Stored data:
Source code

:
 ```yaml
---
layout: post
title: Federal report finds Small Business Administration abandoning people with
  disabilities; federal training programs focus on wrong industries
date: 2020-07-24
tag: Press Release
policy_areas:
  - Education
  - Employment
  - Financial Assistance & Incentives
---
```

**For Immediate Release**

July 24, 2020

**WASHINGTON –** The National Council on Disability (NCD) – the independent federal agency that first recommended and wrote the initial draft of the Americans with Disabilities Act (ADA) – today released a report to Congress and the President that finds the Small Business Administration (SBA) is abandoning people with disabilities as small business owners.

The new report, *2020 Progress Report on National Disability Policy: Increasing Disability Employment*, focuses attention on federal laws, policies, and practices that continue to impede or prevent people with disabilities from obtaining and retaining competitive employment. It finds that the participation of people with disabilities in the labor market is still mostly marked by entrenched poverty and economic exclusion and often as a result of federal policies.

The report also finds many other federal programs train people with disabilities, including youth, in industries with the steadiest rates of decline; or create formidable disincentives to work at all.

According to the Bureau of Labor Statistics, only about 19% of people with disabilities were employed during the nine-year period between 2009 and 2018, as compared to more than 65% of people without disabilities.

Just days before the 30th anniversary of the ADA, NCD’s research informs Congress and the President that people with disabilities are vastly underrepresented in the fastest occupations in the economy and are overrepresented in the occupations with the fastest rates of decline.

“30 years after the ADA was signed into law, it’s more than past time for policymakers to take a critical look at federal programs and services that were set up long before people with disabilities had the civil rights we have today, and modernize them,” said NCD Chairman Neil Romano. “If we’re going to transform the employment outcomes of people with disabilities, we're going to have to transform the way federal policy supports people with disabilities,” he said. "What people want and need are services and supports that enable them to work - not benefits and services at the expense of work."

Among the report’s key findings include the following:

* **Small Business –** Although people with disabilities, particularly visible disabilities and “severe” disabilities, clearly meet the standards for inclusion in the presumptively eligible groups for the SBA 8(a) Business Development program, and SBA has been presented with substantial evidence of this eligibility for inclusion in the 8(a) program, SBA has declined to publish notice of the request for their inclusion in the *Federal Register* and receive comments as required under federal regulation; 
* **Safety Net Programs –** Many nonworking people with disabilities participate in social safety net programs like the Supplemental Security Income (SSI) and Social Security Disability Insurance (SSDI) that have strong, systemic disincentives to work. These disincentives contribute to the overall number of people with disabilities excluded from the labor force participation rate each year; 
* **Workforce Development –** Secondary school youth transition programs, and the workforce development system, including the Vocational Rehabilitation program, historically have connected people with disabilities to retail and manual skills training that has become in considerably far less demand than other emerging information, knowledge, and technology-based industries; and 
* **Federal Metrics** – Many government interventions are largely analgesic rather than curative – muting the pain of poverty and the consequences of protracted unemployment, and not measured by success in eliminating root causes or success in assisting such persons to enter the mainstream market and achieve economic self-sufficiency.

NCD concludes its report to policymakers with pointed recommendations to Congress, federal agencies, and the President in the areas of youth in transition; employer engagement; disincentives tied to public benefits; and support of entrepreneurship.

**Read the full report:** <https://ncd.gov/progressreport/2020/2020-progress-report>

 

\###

### [YOUR TASK]
Some lines above contain the word "today". Copy each of them.

### [OUTPUT FOR THIS TASK]
**WASHINGTON –** The National Council on Disability (NCD) – the independent federal agency that first recommended and wrote the initial draft of the Americans with Disabilities Act (ADA) – today released a report to Congress and the President that finds the Small Business Administration (SBA) is abandoning people with disabilities as small business owners.
“30 years after the ADA was signed into law, it’s more than past time for policymakers to take a critical look at federal programs and services that were set up long before people with disabilities had the civil rights we have today, and modernize them,” said NCD Chairman Neil Romano. “If we’re going to transform the employment outcomes of people with disabilities, we're going to have to transform the way federal policy supports people with disabilities,” he said. "What people want and need are services and supports that enable them to work - not benefits and services at the expense of work."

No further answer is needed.